At the Division’s annual Family Fun Day on June 13 at Burrows Hall Community Centre and Park, Knox was presented with the 42 Division Community Police Liaison Committee (CPLC) Officer of the Year Award for her significant impact in the neighbourhood.
“This is a big honour for me,” she said. “It’s good to be recognized by your peers, but it’s another thing altogether to be honoured by the community. It tells me they are paying close attention to what I am doing. It is very reassuring to know my investment in the community is making a difference.”
A Service member since 2001, Knox has spent the last decade at 42 Division after being assigned to 51 and 52 divisions.
“I enjoy being around people and the opportunity to be put in a position where I could put my passion for working with and helping people to work,” she added. “I am also grateful that I was given space, time and the tools to effectively do that.”
Superintendent Tom Fitzgerald, the 42 Division unit commander, said words cannot express her superiors and colleagues feelings about her.
“She’s humble and incredibly passionate about the work she’s doing,” he said. “Because of Jaime’s presence in Bay Mills, Glendower and Chester Le, we are finding it much easier to police in those communities where she has left her imprint. We are so happy to showcase her as an example of what modern policing looks like.”
Inspector David Vickers said Knox is a leader in the Division, which has over 200 uniform and civilian staff.
“She’s a tremendous communicator and extremely dedicated officer,” he added.
Staff Sergeant David Rydzik could not have asked for a better send-off from the Division he has been assigned to for the last seven years.
Knox’s supervisor since 2010, he joined 51 division as an Inspector on June 15.
“I have worked with a ton of police officers over the years and she’s probably one of, if not, the best officers I have ever met in my life,” said Rydzik. “She has a heart of gold and she genuinely cares.”
While Knox stands out for her sterling work in the community, Rydzik said she’s an outstanding cop.
“Jamie knows the territory and the players in the Chester Le, Bay Mills and Glendower neighbourhoods, so whenever a crime is committed there, she’s the first person that our Major Crime Unit and Hold Up Squad contact. She’s a great copper.”
Knox’s father and grandfather – Terry and Jim Clarke respectively who are retired Toronto Police officers – and her mother Sue, who is a Communications Manager with Durham Regional Police Service, attended the event.
Three years ago, Knox was the recipient of the prestigious SRO Award of Excellence at the Ontario Association of Chiefs of Police (OACP) annual meeting in London. The award recognizes a police officer who has contributed to the overall well-being of students and the community in an exemplary manner.
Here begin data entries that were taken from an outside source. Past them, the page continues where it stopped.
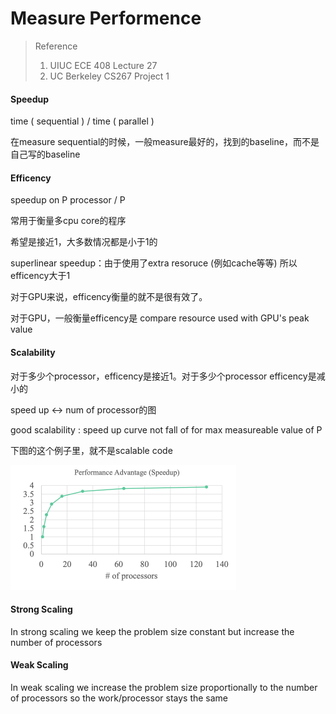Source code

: 

# Measure Performence

> Reference
>
> 1. UIUC ECE 408 Lecture 27
> 2. UC Berkeley CS267 Project 1



#### Speedup

time ( sequential ) / time ( parallel )

在measure sequential的时候，一般measure最好的，找到的baseline，而不是自己写的baseline



#### Efficency

speedup on P processor / P 



常用于衡量多cpu core的程序

希望是接近1，大多数情况都是小于1的



superlinear speedup：由于使用了extra resoruce (例如cache等等) 所以efficency大于1



对于GPU来说，efficency衡量的就不是很有效了。

对于GPU，一般衡量efficency是 compare resource used with GPU's peak value



#### Scalability

对于多少个processor，efficency是接近1。对于多少个processor efficency是减小的

speed up <-> num of processor的图

good scalability : speed up curve not fall of for max measureable value of P



下图的这个例子里，就不是scalable code

<img src="Note.assets/Screen Shot 2022-07-14 at 6.02.25 PM.png" alt="Screen Shot 2022-07-14 at 6.02.25 PM" style="zoom:50%;" />



#### Strong Scaling

In strong scaling we keep the problem size constant but increase the number of processors



#### Weak Scaling

In weak scaling we increase the problem size proportionally to the number of processors so the work/processor stays the same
Knox implemented two highly successful programs in the east end Scarborough school. “Sisterhood” addresses female-on-female bullying in a proactive manner and “Guide to Pride” helps disadvantaged young people become leaders and positive role models in their school and the community.
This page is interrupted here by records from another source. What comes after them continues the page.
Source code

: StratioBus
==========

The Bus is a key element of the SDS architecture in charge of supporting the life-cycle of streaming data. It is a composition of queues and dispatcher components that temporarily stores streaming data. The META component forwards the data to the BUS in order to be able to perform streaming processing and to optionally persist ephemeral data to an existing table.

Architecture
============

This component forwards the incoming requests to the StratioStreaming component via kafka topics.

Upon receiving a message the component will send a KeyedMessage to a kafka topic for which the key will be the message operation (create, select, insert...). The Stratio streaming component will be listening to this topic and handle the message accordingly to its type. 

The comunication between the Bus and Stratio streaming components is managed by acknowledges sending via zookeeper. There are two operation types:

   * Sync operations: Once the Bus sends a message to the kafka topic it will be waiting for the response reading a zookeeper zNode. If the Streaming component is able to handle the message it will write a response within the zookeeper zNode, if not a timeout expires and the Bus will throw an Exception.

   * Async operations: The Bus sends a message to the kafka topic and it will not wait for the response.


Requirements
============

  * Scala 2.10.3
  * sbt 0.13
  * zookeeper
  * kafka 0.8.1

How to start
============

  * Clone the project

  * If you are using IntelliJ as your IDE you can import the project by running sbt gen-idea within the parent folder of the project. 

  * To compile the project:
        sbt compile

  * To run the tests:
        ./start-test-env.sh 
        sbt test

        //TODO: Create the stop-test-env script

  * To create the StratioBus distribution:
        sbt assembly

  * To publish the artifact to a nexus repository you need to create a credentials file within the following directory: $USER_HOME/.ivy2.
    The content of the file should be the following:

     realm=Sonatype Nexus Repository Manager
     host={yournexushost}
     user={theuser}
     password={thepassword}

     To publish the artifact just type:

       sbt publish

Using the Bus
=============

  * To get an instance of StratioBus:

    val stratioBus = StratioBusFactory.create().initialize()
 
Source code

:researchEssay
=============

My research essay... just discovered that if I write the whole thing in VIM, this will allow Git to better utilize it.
There were also $500 bursaries, administered by the Division’s CPLC and Chinese Community Liaison Committee, awarded at the fun day.
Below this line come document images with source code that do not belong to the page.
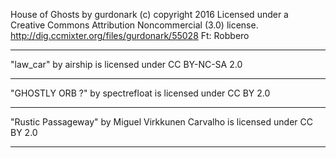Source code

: House of Ghosts by gurdonark (c) copyright 2016 
Licensed under a Creative Commons Attribution Noncommercial  (3.0) 
license. http://dig.ccmixter.org/files/gurdonark/55028 Ft: Robbero

---

"law_car" by airship is licensed under CC BY-NC-SA 2.0

---

"GHOSTLY ORB ?" by spectrefloat is licensed under CC BY 2.0

---

"Rustic Passageway" by Miguel Virkkunen Carvalho is licensed under CC BY 2.0

---

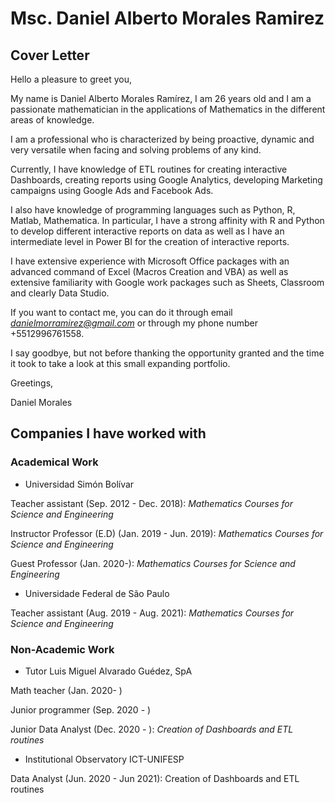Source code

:# Msc. Daniel Alberto Morales Ramirez

## Cover Letter

Hello a pleasure to greet you,

My name is Daniel Alberto Morales Ramírez, I am 26 years old and I am a passionate mathematician in the applications of Mathematics in the different areas of knowledge.

I am a professional who is characterized by being proactive, dynamic and very versatile when facing and solving problems of any kind.

Currently, I have knowledge of ETL routines for creating interactive Dashboards, creating reports using Google Analytics, developing Marketing campaigns using Google Ads and Facebook Ads.

I also have knowledge of programming languages such as Python, R, Matlab, Mathematica. In particular, I have a strong affinity with R and Python to develop different interactive reports on data as well as I have an intermediate level in Power BI for the creation of interactive reports.

I have extensive experience with Microsoft Office packages with an advanced command of Excel (Macros Creation and VBA) as well as extensive familiarity with Google work packages such as Sheets, Classroom and clearly Data Studio.

If you want to contact me, you can do it through email *danielmorramirez@gmail.com* or through my phone number +5512996761558.

I say goodbye, but not before thanking the opportunity granted and the time it took to take a look at this small expanding portfolio.

Greetings,

Daniel Morales

## Companies I have worked with

### Academical Work

- Universidad Simón Bolívar

Teacher assistant (Sep. 2012 - Dec. 2018): *Mathematics Courses for Science and Engineering*

Instructor Professor (E.D) (Jan. 2019 - Jun. 2019): *Mathematics Courses for Science and Engineering*  

Guest Professor (Jan. 2020-): *Mathematics Courses for Science and Engineering*

- Universidade Federal de São Paulo

Teacher assistant (Aug. 2019 - Aug. 2021): *Mathematics Courses for Science and Engineering*

### Non-Academic Work

- Tutor Luis Miguel Alvarado Guédez, SpA

Math teacher (Jan. 2020- )

Junior programmer (Sep. 2020 - )

Junior Data Analyst (Dec. 2020 - ): *Creation of Dashboards and ETL routines*


- Institutional Observatory ICT-UNIFESP

Data Analyst (Jun. 2020 - Jun 2021): Creation of Dashboards and ETL routines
The recipients were Bryan Yau, Angela Leung and Yuki Situ.
Situ, 15, and 17-year-old Leung attend Agincourt Collegiate Institute while 18-year-old Yau graduated from Francis Libermann Catholic High School and will enter York University’s Schulich School of Business in September.
“This scholarship could not have come at a better time,” said Yau, who aspires to work with charities. “I am now entering university, my sister is in university and my brother is in law school.”